Inside Story

Figures in a landscape

Cinema | Like all the best cinematic remakes, Rams stands on its own feet

Brian McFarlane 15 December 2020 1017 words

Persuasive: Sam Neill and Miranda Richardson in Rams.


When the Icelandic film with the same name (at least in translation) and premise as Jeremy Sims’s Rams was released in 2015, I was in the wrong country at the wrong time — Britain, then back in Australia — and missed its screenings in both places. If I read anything about it at the time, I’ve forgotten, so when I saw the Australian film version I came to it with no baggage at all.

Very often there seems to be an expectation that the “remake” will be inferior to its antecedent, and sometimes — think of the disastrous telemovie remake of Brief Encounter — this is the case, but on the whole it’s as well to keep an open mind. Sims’s film freely acknowledges its debt to its Icelandic predecessor, which is quite daring considering the high regard in which that film is held. Seeing Rams without any echoes except the title, I was utterly absorbed by this story of two sheep-farming brothers who live on adjacent Western Australian properties but haven’t spoken for years. I’d go so far as to call it the best Australian film in recent memory.

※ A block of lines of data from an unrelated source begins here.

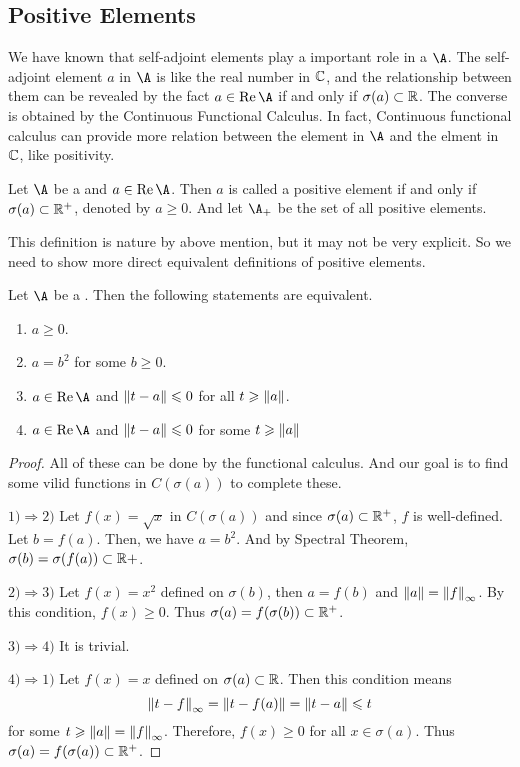 \subsection{Positive Elements}

We have known that self-adjoint elements play a important role in a \Cs $\A$. The self-adjoint element $a$ in $\A$ is like the real number in $\mathbb{C}$, and the relationship between them can be revealed by the fact $a \in \Rea{\A}$ if and only if $\sigma(a) \subset \mathbb{R}$. The converse is obtained by the Continuous Functional Calculus. In fact, Continuous functional calculus can provide more relation between the element in $\A$ and the elment in $\mathbb{C}$, like positivity.

\begin{defn}
	Let $\A$ be a \Cs and $a \in \Rea{\A}$. Then $a$ is called a positive element if and only if $\sigma(a) \subset \mathbb{R}^{+}$, denoted by $a \geqslant 0$. And let $\A_{+}$ be the set of all positive elements.
\end{defn}

This definition is nature by above mention, but it may not be very explicit. So we need to show more direct equivalent definitions of positive elements.

\begin{thm}
	Let $\A$ be a \Cs. Then the following statements are equivalent.
	\begin{enumerate}[label=\arabic*)]
		\item $a \geqslant 0$.
		\item $a = b^2$ for some $b \geqslant 0$.
		\item $a \in \Rea{\A}$ and $\left\lVert t - a\right\lVert \leqslant 0$ for all $t \geqslant \left\lVert a\right\lVert$.
		\item $a \in \Rea{\A}$ and $\left\lVert t - a\right\lVert \leqslant 0$ for some $t \geqslant \left\lVert a\right\lVert$
	\end{enumerate}
\end{thm}
\begin{proof}
	All of these can be done by the functional calculus. And our goal is to find some vilid functions in $C(\sigma(a))$ to complete these.
	\item $1) \Rightarrow 2)$ Let $f(x) = \sqrt{x}$ in $C(\sigma(a))$ and since $\sigma(a) \subset \mathbb{R}^{+}$, $f$ is well-defined. Let $b = f(a)$. Then, we have $a = b^{2}$. And by Spectral Theorem, $\sigma(b) = \sigma(f(a)) \subset \mathbb{R}{+}$.
	\item $2) \Rightarrow 3)$ Let $f(x) = x^2$ defined on $\sigma(b)$, then $a = f(b)$ and $\left\lVert a\right\lVert = \left\lVert f\right\lVert_{\infty}$. By this condition, $f(x) \geqslant 0$. Thus $\sigma(a) = f(\sigma(b)) \subset \mathbb{R}^{+}$.
	\item $3) \Rightarrow 4)$ It is trivial.
	\item $4) \Rightarrow 1)$ Let $f(x) = x$ defined on $\sigma(a) \subset \mathbb{R}$. Then this condition means 
	\begin{equation*}
		\left\lVert t-f\right\lVert_{\infty} = \left\lVert t-f(a)\right\lVert =\left\lVert t-a\right\lVert \leqslant t
	\end{equation*}
	for some $t \geqslant \left\lVert a\right\lVert = \left\lVert f\right\lVert_{\infty}$. Therefore, $f(x) \geqslant 0$ for all $x \in \sigma(a)$. Thus $\sigma(a) = f(\sigma(a)) \subset \mathbb{R}^{+}$.
\end{proof}

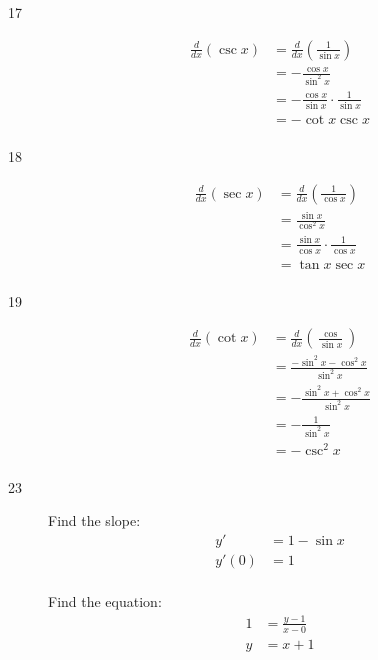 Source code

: \documentclass[letterpaper, landscape]{exam}
\begin{document}
\begin{description}
    \item[17] 
      \begin{align*}
          \frac{d}{dx} (\csc x) & = \frac{d}{dx} \left( \frac{1}{\sin x} \right) \\
                                & = - \frac{\cos x}{\sin^2 x} \\
                                & = - \frac{\cos x}{\sin x} \cdot \frac{1}{\sin x} \\
                                & = - \cot x \csc x \\
      \end{align*}

    \item[18] 
      \begin{align*}
          \frac{d}{dx} (\sec x) & = \frac{d}{dx} \left( \frac{1}{\cos x} \right) \\
                                & = \frac{\sin x}{\cos^2 x} \\
                                & = \frac{\sin x}{\cos x} \cdot \frac{1}{\cos x} \\
                                & = \tan x \sec x \\
      \end{align*}

    \item[19] 
      \begin{align*}
          \frac{d}{dx} (\cot x) & = \frac{d}{dx} \left( \frac{\cos}{\sin x} \right) \\
                                & = \frac{- \sin^2 x - \cos^2 x}{\sin^2 x} \\
                                & = - \frac{\sin^2 x + \cos^2 x}{\sin^2 x} \\
                                & = - \frac{1}{\sin^2 x} \\
                                & = - \csc^2 x \\
      \end{align*}

    \item[23] 
      Find the slope:
      \begin{align*}
        y'    & = 1 - \sin x \\
        y'(0) & = 1 \\
      \end{align*}

      Find the equation:
      \begin{align*}
        1     & = \frac{y - 1}{x - 0} \\
        y     & = x + 1 \\
      \end{align*}


\end{description}
\end{document}
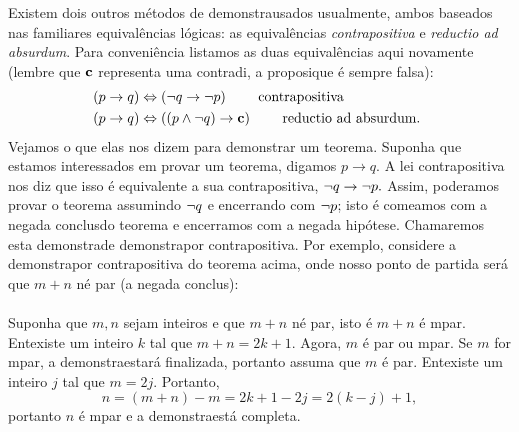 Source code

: Existem dois outros m\'etodos de demonstra\cao usados usualmente, ambos baseados nas familiares equival\^encias l\'ogicas: as equival\^encias \emph{contrapositiva} e \emph{reductio ad absurdum}. Para conveni\^encia listamos as duas equival\^encias aqui novamente (lembre que ${\bf c}$ representa uma contradi\caoi, a proposi\cao que \'e sempre falsa):
\begin{eqnarray*}
&(p\to q)\Leftrightarrow(\lnot q \to \lnot p) \quad\quad \textrm{ contrapositiva }\\
&(p\to q)\Leftrightarrow((p\wedge\lnot q)\to {\bf c})\quad\quad \textrm{ reductio ad absurdum. }
\end{eqnarray*} 
Vejamos o que elas nos dizem para demonstrar um teorema. Suponha que estamos interessados em provar um teorema, digamos $p\to q$. A lei contrapositiva nos diz que isso \'e equivalente a sua contrapositiva, $\lnot q\to\lnot p.$ Assim, poder\ih amos provar o teorema assumindo $\lnot q$ e encerrando com $\lnot p$; isto \'e come\cc amos com a nega\cao da conclus\ao do teorema e encerramos com a nega\cao da hip\'otese. Chamaremos esta demonstra\cao de demonstra\cao por contrapositiva. Por exemplo, considere a demonstra\cao por contrapositiva do teorema acima, onde nosso ponto de partida ser\'a que $m+n$ n\ao \'e par (a nega\cao da conclus\aoi): 
\\
\\
{\demo} Suponha que $m,n$ sejam inteiros e que $m+n$ n\ao \'e par, isto \'e $m+n$ \'e \ih mpar. Ent\ao existe um inteiro $k$ tal que $m+n=2k+1$. Agora, $m$ \'e par ou \ih mpar. Se $m$ for \ih mpar, a demonstra\cao estar\'a finalizada, portanto assuma que $m$ \'e par. Ent\ao existe um inteiro $j$ tal que $m=2j$. Portanto,
\[
n=(m+n)-m=2k+1-2j=2(k-j)+1,
\] 
portanto $n$ \'e \ih mpar e a demonstra\cao est\'a completa.  \fim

The relationship between the two brothers — who communicate only via messages conveyed by an intelligent sheepdog — is the narrative core of the film. Colin (Sam Neill) lives in a weatherboard house, where he maintains a solitary but orderly lifestyle, preparing adequate meals, talking affectionately to his sheep, and expressing much admiration for his prize ram. Les (Michael Caton), a scruffy alcoholic, lives in the old stone family house, which is now pretty squalid as a result of his slovenly ways. They each have predictably contrasting shearing sheds, which in Clayton Jauncey’s production design tell us still more about their longstanding differences.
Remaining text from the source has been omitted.